[Stored records]
########################################
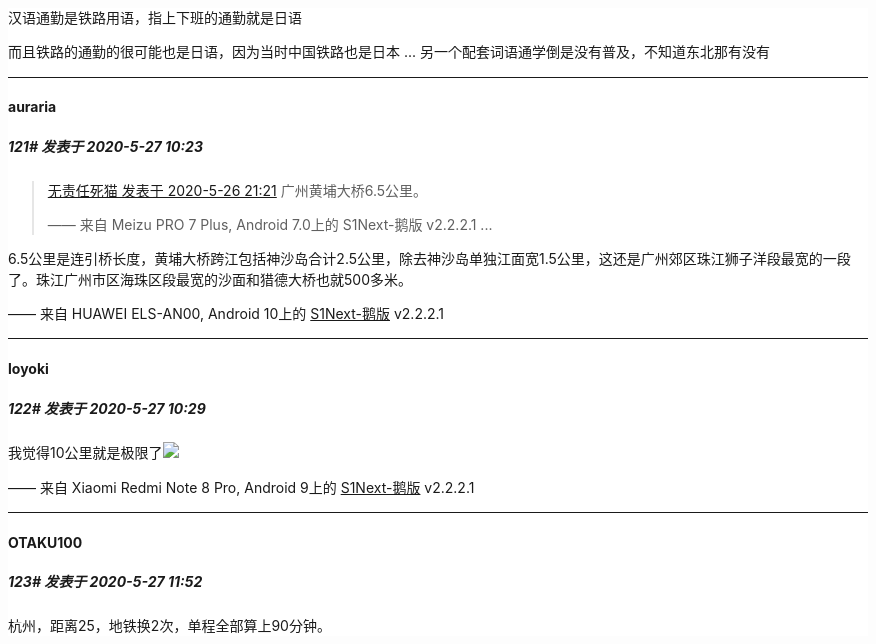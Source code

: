 汉语通勤是铁路用语，指上下班的通勤就是日语

而且铁路的通勤的很可能也是日语，因为当时中国铁路也是日本 ...</blockquote>
另一个配套词语通学倒是没有普及，不知道东北那有没有







*****

####  auraria  
##### 121#       发表于 2020-5-27 10:23



<blockquote><a href="httphttps://bbs.saraba1st.com/2b/forum.php?mod=redirect&amp;goto=findpost&amp;pid=47569969&amp;ptid=1937689" target="_blank">无责任死猫 发表于 2020-5-26 21:21</a>
广州黄埔大桥6.5公里。

—— 来自 Meizu PRO 7 Plus, Android 7.0上的 S1Next-鹅版 v2.2.2.1 ...</blockquote>
6.5公里是连引桥长度，黄埔大桥跨江包括神沙岛合计2.5公里，除去神沙岛单独江面宽1.5公里，这还是广州郊区珠江狮子洋段最宽的一段了。珠江广州市区海珠区段最宽的沙面和猎德大桥也就500多米。

—— 来自 HUAWEI ELS-AN00, Android 10上的 [S1Next-鹅版](https://github.com/ykrank/S1-Next/releases) v2.2.2.1







*****

####  loyoki  
##### 122#       发表于 2020-5-27 10:29




我觉得10公里就是极限了<img src="https://static.saraba1st.com/image/smiley/face2017/001.png" referrerpolicy="no-referrer">

—— 来自 Xiaomi Redmi Note 8 Pro, Android 9上的 [S1Next-鹅版](https://github.com/ykrank/S1-Next/releases) v2.2.2.1







*****

####  OTAKU100  
##### 123#       发表于 2020-5-27 11:52




杭州，距离25，地铁换2次，单程全部算上90分钟。





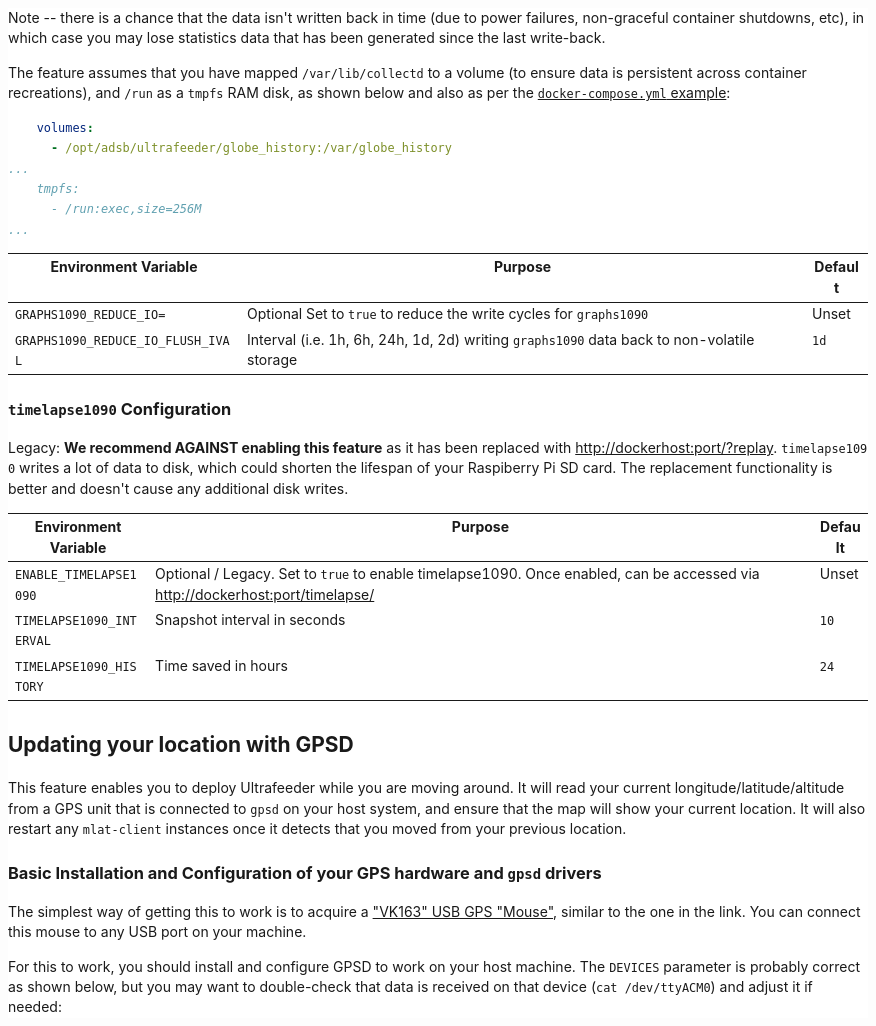 Note -- there is a chance that the data isn't written back in time (due to power failures, non-graceful container shutdowns, etc), in which case you may lose statistics data that has been generated since the last write-back.

The feature assumes that you have mapped `/var/lib/collectd` to a volume (to ensure data is persistent across container recreations), and `/run` as a `tmpfs` RAM disk, as shown below and also as per the [`docker-compose.yml` example](docker-compose.yml):

```yaml
    volumes:
      - /opt/adsb/ultrafeeder/globe_history:/var/globe_history
...
    tmpfs:
      - /run:exec,size=256M
...
```

| Environment Variable              | Purpose                                                                                        | Default |
| --------------------------------- | ---------------------------------------------------------------------------------------------- | ------- |
| `GRAPHS1090_REDUCE_IO=`           | Optional Set to `true` to reduce the write cycles for `graphs1090`                             | Unset   |
| `GRAPHS1090_REDUCE_IO_FLUSH_IVAL` | Interval (i.e. 1h, 6h, 24h, 1d, 2d) writing `graphs1090` data back to non-volatile storage     | `1d`    |

### `timelapse1090` Configuration

Legacy: **We recommend AGAINST enabling this feature** as it has been replaced with <http://dockerhost:port/?replay>. `timelapse1090` writes a lot of data to disk, which could shorten the lifespan of your Raspiberry Pi SD card. The replacement functionality is better and doesn't cause any additional disk writes.

| Environment Variable     | Purpose                                                                                                                         | Default |
| ------------------------ | ------------------------------------------------------------------------------------------------------------------------------- | ------- |
| `ENABLE_TIMELAPSE1090`   | Optional / Legacy. Set to `true` to enable timelapse1090. Once enabled, can be accessed via <http://dockerhost:port/timelapse/> | Unset   |
| `TIMELAPSE1090_INTERVAL` | Snapshot interval in seconds                                                                                                    | `10`    |
| `TIMELAPSE1090_HISTORY`  | Time saved in hours                                                                                                             | `24`    |

## Updating your location with GPSD

This feature enables you to deploy Ultrafeeder while you are moving around. It will read your current longitude/latitude/altitude from a GPS unit that is connected to `gpsd` on your host system, and ensure that the map will show your current location. It will also restart any `mlat-client` instances once it detects that you moved from your previous location.

### Basic Installation and Configuration of your GPS hardware and `gpsd` drivers

The simplest way of getting this to work is to acquire a ["VK163" USB GPS "Mouse"](https://a.co/d/0D7Tj0n), similar to the one in the link. You can connect this mouse to any USB port on your machine.

For this to work, you should install and configure GPSD to work on your host machine. The `DEVICES` parameter is probably correct as shown below, but you may want to double-check that data is received on that device (`cat /dev/ttyACM0`) and adjust it if needed:
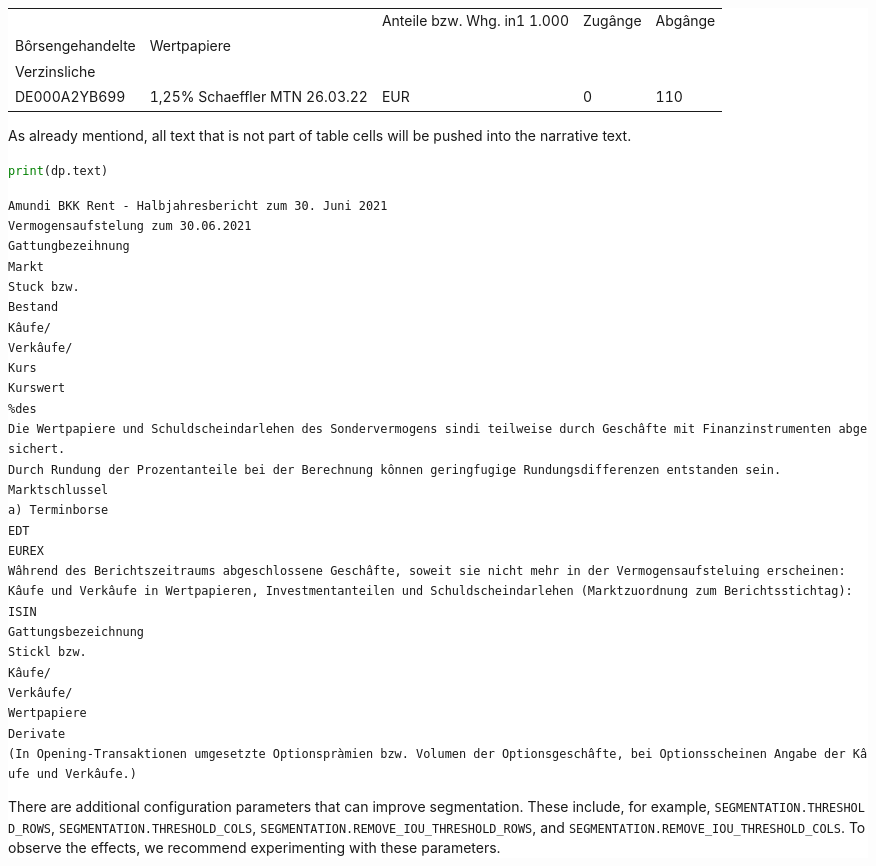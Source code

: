 
<table><tr><td></td><td></td><td>Anteile bzw. Whg. in1 1.000</td><td>Zugânge</td><td>Abgânge</td></tr><tr><td>Bôrsengehandelte</td><td>Wertpapiere</td><td></td><td></td><td></td></tr><tr><td>Verzinsliche</td><td></td><td></td><td></td><td></td></tr><tr><td>DE000A2YB699</td><td>1,25% Schaeffler MTN 26.03.22</td><td>EUR</td><td>0</td><td>110</td></tr></table>



As already mentiond, all text that is not part of table cells will be pushed into the narrative text.


```python
print(dp.text)
```

    Amundi BKK Rent - Halbjahresbericht zum 30. Juni 2021
    Vermogensaufstelung zum 30.06.2021
    Gattungbezeihnung
    Markt
    Stuck bzw.
    Bestand
    Kâufe/
    Verkâufe/
    Kurs
    Kurswert
    %des
    Die Wertpapiere und Schuldscheindarlehen des Sondervermogens sindi teilweise durch Geschâfte mit Finanzinstrumenten abgesichert.
    Durch Rundung der Prozentanteile bei der Berechnung kônnen geringfugige Rundungsdifferenzen entstanden sein.
    Marktschlussel
    a) Terminborse
    EDT
    EUREX
    Wâhrend des Berichtszeitraums abgeschlossene Geschâfte, soweit sie nicht mehr in der Vermogensaufsteluing erscheinen:
    Kâufe und Verkâufe in Wertpapieren, Investmentanteilen und Schuldscheindarlehen (Marktzuordnung zum Berichtsstichtag):
    ISIN
    Gattungsbezeichnung
    Stickl bzw.
    Kâufe/
    Verkâufe/
    Wertpapiere
    Derivate
    (In Opening-Transaktionen umgesetzte Optionspràmien bzw. Volumen der Optionsgeschâfte, bei Optionsscheinen Angabe der Kâufe und Verkâufe.)
    


There are additional configuration parameters that can improve segmentation. These include, for example, `SEGMENTATION.THRESHOLD_ROWS`, `SEGMENTATION.THRESHOLD_COLS`, `SEGMENTATION.REMOVE_IOU_THRESHOLD_ROWS`, and `SEGMENTATION.REMOVE_IOU_THRESHOLD_COLS`. To observe the effects, we recommend experimenting with these parameters.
########################################
▶ [What to do]: Take each line above that holds the string "your" and copy it.

▶ [Task solution]:
Legacy: **We recommend AGAINST enabling this feature** as it has been replaced with <http://dockerhost:port/?replay>. `timelapse1090` writes a lot of data to disk, which could shorten the lifespan of your Raspiberry Pi SD card. The replacement functionality is better and doesn't cause any additional disk writes.
## Updating your location with GPSD
This feature enables you to deploy Ultrafeeder while you are moving around. It will read your current longitude/latitude/altitude from a GPS unit that is connected to `gpsd` on your host system, and ensure that the map will show your current location. It will also restart any `mlat-client` instances once it detects that you moved from your previous location.
### Basic Installation and Configuration of your GPS hardware and `gpsd` drivers
The simplest way of getting this to work is to acquire a ["VK163" USB GPS "Mouse"](https://a.co/d/0D7Tj0n), similar to the one in the link. You can connect this mouse to any USB port on your machine.
For this to work, you should install and configure GPSD to work on your host machine. The `DEVICES` parameter is probably correct as shown below, but you may want to double-check that data is received on that device (`cat /dev/ttyACM0`) and adjust it if needed:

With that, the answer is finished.